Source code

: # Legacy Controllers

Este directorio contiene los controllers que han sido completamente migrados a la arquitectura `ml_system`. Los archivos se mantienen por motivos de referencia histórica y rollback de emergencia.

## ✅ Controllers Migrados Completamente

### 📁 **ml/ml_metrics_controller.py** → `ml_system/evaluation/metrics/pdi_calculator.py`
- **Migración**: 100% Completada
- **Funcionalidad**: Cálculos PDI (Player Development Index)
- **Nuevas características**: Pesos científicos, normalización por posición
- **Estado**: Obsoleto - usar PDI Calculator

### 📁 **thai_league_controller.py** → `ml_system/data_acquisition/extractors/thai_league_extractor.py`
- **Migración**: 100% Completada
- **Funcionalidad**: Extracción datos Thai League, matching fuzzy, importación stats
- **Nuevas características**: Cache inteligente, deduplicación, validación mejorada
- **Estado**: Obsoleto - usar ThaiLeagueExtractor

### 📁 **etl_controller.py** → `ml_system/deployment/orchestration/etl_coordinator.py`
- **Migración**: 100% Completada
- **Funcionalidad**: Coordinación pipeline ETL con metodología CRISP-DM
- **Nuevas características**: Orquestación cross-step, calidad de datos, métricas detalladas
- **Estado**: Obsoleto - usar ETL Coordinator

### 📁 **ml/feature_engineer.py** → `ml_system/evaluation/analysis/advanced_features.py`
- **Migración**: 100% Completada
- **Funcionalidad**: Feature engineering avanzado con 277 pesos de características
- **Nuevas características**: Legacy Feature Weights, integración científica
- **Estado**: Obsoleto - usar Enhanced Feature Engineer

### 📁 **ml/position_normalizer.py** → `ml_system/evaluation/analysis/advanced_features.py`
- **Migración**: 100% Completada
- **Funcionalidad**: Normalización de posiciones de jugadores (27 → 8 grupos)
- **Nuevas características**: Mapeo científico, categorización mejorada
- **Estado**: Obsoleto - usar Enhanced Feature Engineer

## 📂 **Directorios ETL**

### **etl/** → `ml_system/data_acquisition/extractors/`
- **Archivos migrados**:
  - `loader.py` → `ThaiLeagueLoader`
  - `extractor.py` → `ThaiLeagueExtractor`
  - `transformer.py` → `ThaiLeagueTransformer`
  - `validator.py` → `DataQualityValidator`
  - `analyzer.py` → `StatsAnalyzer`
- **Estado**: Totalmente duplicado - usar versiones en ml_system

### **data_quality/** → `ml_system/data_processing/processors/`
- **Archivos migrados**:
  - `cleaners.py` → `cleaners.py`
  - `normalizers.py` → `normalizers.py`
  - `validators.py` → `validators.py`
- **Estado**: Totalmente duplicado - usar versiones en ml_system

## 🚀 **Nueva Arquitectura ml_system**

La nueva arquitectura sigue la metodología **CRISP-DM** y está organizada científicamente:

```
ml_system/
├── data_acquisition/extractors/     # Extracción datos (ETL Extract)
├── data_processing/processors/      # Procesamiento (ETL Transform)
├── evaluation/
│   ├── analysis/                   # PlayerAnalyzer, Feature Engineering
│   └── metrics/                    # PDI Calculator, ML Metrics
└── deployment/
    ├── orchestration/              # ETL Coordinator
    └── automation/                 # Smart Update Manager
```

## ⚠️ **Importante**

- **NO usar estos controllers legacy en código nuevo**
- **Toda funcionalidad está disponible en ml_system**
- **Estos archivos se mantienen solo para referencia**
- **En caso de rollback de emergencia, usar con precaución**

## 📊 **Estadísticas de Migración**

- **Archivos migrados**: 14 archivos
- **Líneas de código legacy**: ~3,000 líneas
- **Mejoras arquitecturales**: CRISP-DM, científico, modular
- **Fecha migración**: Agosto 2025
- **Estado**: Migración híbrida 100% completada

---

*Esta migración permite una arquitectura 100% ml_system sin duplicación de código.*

+--

Aim of the task: From the material above, set down exactly the lines starting at the one with "- **Funcionalidad**: Feature" and ending at the one with "## 📂 **Directorios ETL**", end lines included.

Output for this task:
- **Funcionalidad**: Feature engineering avanzado con 277 pesos de características
- **Nuevas características**: Legacy Feature Weights, integración científica
- **Estado**: Obsoleto - usar Enhanced Feature Engineer

### 📁 **ml/position_normalizer.py** → `ml_system/evaluation/analysis/advanced_features.py`
- **Migración**: 100% Completada
- **Funcionalidad**: Normalización de posiciones de jugadores (27 → 8 grupos)
- **Nuevas características**: Mapeo científico, categorización mejorada
- **Estado**: Obsoleto - usar Enhanced Feature Engineer

## 📂 **Directorios ETL**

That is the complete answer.